When we run this, we get a bunch of scary-looking output, eventually ending with
thread 'main' panicked at 'Test failed: byte index 4 is not a char boundary; it is inside 'ௗ' (bytes 2..5) of `aAௗ0㌀0`; minimal failing input: s = "aAௗ0㌀0"
successes: 102
local rejects: 0
global rejects: 0
'
If we look at the top directory after the test fails, we’ll see a new
proptest-regressions
directory, which contains some files corresponding
to source files containing failing test cases. These are failure
persistence files. The first thing we should do is
add these to source control.
$ git add proptest-regressions
The next thing we should do is copy the failing case to a traditional unit test since it has exposed a bug not similar to what we’ve tested in the past.
#[test]
fn test_unicode_gibberish() {
assert_eq!(None, parse_date("aAௗ0㌀0"));
}
Now, let’s see what happened… we forgot about UTF-8! You can’t just blindly slice strings since you could split a character, in this case that Tamil diacritic placed atop other characters in the string.
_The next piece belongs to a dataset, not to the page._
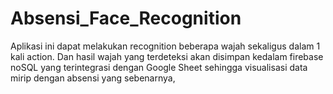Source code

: # Absensi_Face_Recognition
Aplikasi ini dapat melakukan recognition beberapa wajah sekaligus dalam 1 kali action. Dan hasil wajah yang terdeteksi akan disimpan kedalam firebase noSQL yang terintegrasi dengan Google Sheet sehingga visualisasi data mirip dengan absensi yang sebenarnya,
In the interest of making the code changes as small as possible, we’ll just check that the string is ASCII and reject anything that isn’t.
fn parse_date(s: &str) -> Option<(u32, u32, u32)> {
if 10 != s.len() { return None; }
// NEW: Ignore non-ASCII strings so we don't need to deal with Unicode.
if !s.is_ascii() { return None; }
if "-" != &s[4..5] || "-" != &s[7..8] { return None; }
let year = &s[0..4];
let month = &s[6..7];
let day = &s[8..10];
year.parse::<u32>().ok().and_then(
|y| month.parse::<u32>().ok().and_then(
|m| day.parse::<u32>().ok().map(
|d| (y, m, d))))
}
The tests pass now! But we know there are still more problems, so let’s test more properties.
Another property we want from our code is that it parses every valid date.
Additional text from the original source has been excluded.